Dr. Miller and the research team searched ship reports of milky sea sightings since 1992 and compared these with archived OLS satellite data. A British merchant vessel, the S.S. Lima, was transiting the northwestern Indian Ocean on the night of January 25, 1995 when it encountered the milky sea. Enhancement of OLS imagery collected roughly 30 minutes after the ship's report of initial sighting revealed a massive region of low-level light emission. The glowing waters spanned an area roughly the size of Connecticut (over 15000 km^2) and lasted at least three nights. The event took place in the northwest Indian Ocean, approximately 280 km off the Somali coast. The boundaries of the feature matched closely with a surface ship's reported entry and exit of the brightly glowing waters.

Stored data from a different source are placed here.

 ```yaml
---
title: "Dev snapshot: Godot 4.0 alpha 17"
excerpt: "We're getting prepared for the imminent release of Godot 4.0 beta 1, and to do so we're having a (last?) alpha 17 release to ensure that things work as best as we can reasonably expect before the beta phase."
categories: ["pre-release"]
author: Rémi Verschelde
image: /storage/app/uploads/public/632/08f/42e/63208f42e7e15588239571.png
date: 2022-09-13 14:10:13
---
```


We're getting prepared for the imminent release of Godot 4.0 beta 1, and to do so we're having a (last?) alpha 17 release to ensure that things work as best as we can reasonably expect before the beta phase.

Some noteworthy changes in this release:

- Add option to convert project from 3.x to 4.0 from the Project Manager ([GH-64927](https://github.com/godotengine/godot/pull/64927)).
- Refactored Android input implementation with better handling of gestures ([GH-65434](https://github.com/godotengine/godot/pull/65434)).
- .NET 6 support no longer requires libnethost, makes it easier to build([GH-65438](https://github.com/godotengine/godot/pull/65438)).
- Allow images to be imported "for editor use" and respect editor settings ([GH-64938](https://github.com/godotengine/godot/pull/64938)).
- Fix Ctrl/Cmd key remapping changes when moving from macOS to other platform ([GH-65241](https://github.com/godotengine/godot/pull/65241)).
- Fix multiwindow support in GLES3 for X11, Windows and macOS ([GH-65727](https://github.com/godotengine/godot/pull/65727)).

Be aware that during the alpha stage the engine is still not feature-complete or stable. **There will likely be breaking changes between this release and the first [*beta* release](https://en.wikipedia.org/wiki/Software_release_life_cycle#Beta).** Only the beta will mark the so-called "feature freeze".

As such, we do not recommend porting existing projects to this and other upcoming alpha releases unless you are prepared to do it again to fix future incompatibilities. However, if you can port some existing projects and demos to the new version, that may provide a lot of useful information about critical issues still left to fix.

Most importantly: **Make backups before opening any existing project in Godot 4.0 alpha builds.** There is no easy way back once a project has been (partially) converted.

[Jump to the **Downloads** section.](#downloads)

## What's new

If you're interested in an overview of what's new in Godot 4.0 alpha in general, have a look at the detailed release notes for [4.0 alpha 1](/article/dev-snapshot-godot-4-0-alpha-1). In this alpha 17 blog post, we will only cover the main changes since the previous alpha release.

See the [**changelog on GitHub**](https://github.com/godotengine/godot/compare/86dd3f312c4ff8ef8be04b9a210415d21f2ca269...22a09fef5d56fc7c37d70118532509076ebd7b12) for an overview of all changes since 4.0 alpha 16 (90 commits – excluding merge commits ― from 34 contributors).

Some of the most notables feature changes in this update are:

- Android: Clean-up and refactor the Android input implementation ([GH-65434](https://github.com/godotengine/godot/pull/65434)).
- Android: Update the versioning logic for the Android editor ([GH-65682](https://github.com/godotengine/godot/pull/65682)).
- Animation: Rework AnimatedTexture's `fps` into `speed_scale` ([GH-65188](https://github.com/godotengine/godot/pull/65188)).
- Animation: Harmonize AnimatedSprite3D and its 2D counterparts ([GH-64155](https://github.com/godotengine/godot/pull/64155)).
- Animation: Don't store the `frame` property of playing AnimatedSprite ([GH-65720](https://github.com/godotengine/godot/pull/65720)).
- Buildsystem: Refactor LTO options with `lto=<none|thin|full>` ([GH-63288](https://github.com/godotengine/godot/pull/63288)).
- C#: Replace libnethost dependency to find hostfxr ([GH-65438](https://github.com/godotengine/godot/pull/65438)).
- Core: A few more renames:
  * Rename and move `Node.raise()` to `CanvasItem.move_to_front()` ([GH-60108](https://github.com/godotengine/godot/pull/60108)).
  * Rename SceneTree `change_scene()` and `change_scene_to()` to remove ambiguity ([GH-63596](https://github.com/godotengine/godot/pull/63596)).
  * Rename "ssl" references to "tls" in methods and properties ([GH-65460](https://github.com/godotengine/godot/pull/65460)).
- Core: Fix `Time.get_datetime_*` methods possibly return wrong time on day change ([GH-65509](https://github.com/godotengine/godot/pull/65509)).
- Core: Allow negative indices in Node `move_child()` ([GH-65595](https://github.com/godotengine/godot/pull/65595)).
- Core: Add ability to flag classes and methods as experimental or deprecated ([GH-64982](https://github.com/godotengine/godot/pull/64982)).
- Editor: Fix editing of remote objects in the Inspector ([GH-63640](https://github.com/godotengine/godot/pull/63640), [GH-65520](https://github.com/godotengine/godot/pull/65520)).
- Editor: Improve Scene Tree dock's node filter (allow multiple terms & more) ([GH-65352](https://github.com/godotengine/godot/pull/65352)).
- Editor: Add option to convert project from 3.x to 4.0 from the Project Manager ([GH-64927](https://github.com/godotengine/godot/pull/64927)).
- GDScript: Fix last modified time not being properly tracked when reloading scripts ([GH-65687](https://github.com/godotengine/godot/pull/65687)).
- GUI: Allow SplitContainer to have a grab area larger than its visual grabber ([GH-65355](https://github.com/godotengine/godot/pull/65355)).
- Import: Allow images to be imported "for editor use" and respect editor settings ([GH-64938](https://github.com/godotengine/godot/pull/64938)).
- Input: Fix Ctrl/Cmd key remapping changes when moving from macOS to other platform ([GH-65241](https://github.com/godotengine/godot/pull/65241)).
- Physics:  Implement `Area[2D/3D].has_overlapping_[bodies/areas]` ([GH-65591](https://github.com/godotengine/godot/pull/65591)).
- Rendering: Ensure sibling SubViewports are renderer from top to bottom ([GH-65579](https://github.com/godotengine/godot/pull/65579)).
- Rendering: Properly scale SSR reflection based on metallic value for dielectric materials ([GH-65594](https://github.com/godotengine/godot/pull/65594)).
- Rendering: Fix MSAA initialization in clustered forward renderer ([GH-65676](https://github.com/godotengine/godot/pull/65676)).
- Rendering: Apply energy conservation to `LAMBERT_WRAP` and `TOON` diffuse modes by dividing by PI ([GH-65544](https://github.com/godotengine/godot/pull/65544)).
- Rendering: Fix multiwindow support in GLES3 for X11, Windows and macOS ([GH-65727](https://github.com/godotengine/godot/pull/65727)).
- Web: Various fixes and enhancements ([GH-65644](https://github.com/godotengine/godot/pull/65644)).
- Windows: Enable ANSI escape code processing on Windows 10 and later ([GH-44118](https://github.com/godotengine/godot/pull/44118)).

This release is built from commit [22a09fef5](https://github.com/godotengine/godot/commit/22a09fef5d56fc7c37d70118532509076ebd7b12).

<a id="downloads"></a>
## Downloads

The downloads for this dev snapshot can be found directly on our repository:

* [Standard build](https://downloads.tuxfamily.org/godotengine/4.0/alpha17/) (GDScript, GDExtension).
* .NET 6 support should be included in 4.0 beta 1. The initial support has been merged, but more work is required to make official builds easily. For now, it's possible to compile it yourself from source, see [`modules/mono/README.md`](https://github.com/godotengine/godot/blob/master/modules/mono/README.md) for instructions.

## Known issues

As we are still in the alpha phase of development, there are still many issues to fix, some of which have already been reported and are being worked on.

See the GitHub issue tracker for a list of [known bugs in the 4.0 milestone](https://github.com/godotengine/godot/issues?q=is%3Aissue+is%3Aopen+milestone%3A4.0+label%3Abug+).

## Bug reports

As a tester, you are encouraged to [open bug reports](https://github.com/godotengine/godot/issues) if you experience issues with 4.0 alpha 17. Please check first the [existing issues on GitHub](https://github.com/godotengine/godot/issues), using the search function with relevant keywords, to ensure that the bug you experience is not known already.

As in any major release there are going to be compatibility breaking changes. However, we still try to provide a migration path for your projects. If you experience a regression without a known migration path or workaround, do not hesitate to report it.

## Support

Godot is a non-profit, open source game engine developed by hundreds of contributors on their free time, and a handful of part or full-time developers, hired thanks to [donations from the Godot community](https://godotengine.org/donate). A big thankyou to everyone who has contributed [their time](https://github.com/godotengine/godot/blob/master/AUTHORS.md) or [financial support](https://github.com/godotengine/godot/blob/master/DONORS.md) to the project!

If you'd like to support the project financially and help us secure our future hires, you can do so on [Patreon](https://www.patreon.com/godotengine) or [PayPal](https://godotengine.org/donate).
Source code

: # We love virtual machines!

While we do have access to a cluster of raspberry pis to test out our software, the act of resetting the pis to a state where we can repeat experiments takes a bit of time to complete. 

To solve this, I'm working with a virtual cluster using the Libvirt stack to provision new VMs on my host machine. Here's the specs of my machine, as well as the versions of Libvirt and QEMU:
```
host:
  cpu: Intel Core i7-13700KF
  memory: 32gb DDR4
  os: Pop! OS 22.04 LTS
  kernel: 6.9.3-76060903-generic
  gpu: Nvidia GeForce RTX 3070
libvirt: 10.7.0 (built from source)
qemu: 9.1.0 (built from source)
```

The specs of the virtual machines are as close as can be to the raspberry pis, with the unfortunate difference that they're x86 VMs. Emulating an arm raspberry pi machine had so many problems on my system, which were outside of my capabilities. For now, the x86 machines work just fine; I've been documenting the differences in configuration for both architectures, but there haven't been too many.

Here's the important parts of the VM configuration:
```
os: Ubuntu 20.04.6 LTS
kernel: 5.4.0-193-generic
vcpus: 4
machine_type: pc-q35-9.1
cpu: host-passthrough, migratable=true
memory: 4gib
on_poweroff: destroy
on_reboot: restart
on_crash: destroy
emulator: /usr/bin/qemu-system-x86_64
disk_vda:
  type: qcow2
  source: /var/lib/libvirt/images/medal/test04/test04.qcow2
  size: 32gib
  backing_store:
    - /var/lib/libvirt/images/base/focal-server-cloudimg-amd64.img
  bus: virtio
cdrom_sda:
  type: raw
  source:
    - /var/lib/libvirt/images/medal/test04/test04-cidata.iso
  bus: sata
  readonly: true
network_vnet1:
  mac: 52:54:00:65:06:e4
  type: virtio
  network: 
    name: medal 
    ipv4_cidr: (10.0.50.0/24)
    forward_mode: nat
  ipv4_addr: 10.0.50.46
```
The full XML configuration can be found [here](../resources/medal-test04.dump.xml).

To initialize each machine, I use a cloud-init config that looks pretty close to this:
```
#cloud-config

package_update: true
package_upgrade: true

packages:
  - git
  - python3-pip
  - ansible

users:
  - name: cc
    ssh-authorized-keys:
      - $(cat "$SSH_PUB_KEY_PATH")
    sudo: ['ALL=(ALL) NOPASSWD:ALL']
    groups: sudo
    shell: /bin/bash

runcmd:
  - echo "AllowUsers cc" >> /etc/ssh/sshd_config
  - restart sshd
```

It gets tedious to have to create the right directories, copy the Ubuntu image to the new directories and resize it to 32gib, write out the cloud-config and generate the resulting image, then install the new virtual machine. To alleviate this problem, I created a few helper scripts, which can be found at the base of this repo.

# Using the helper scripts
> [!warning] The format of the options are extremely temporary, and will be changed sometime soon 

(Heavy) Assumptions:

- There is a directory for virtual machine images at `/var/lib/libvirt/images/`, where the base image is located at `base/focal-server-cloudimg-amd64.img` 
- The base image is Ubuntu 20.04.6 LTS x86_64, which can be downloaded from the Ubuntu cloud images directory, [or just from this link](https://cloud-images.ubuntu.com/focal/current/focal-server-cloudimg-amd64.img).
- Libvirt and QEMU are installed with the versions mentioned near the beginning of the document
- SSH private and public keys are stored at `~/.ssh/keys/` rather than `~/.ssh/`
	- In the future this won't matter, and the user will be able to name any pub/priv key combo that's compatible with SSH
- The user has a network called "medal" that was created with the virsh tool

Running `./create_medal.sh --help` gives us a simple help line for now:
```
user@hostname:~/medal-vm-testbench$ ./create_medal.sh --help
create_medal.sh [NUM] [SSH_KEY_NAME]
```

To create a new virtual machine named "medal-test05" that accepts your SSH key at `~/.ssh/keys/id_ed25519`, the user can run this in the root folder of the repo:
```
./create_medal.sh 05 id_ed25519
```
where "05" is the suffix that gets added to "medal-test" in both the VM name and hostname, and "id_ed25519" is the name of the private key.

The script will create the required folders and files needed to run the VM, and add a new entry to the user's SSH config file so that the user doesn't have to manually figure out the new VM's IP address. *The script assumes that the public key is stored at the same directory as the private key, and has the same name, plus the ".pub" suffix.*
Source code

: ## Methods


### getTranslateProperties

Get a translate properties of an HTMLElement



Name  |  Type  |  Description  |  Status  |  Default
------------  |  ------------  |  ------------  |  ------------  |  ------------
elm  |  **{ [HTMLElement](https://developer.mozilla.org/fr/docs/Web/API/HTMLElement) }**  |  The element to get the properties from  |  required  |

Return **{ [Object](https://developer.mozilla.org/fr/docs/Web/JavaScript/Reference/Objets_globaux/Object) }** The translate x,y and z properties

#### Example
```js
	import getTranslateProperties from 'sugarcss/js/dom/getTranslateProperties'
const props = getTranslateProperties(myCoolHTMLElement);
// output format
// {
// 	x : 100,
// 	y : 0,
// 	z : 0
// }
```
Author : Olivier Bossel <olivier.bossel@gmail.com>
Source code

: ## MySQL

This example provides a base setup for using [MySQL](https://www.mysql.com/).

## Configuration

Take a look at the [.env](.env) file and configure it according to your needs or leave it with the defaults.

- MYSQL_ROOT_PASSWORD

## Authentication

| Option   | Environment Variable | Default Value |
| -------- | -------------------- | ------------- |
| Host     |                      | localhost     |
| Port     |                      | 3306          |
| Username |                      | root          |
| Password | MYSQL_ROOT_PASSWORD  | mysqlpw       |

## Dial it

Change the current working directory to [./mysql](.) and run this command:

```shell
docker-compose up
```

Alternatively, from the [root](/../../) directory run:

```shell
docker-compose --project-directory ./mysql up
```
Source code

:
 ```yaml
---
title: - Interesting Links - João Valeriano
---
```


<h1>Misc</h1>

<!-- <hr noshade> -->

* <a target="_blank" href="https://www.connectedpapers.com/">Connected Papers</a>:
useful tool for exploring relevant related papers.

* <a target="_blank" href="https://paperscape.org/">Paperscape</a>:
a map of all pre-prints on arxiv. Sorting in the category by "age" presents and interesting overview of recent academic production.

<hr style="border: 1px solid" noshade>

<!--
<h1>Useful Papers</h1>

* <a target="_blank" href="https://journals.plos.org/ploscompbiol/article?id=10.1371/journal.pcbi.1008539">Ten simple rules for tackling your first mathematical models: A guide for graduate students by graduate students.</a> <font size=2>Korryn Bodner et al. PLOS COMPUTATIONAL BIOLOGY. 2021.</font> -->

Although such observations cannot be fully explained based on the known features of any light-emitting organism, these so-called "milky seas" are hypothesized to be manifestations of strong bioluminescence produced by colonies of bacteria associated with a microalgal bloom in the surface waters. Because of the lack of scientific observations, a full explanation of milky seas has remained elusive. With the current state of satellite technology, and sampling limitations, remote sensing researchers have generally thought that the detection of bioluminescence emission from space was unlikely if not impossible.
Demonstration of their detection by low-light detectors on current and future satellite systems provides a possible means to targeting these events in the future by properly equipped research vessels. This creates opportunities for new research and insight pertaining to the cause, role, and implications of these poorly understood phenomena, said Dr. Miller. Professor. J. Woodland Hastings of Harvard University, a leader in the field of bioluminescence and communicator of this paper to PNAS, called this research a "beautiful discovery."
In addition to Dr. Miller, the research team consisted of Dr. Steven Haddock from Monterey Bay Aquarium Research Institute, Dr. Christopher Elvidge from the National Geophysical Data Center, and Mr. Thomas Lee from NRL's Marine Meteorology Division.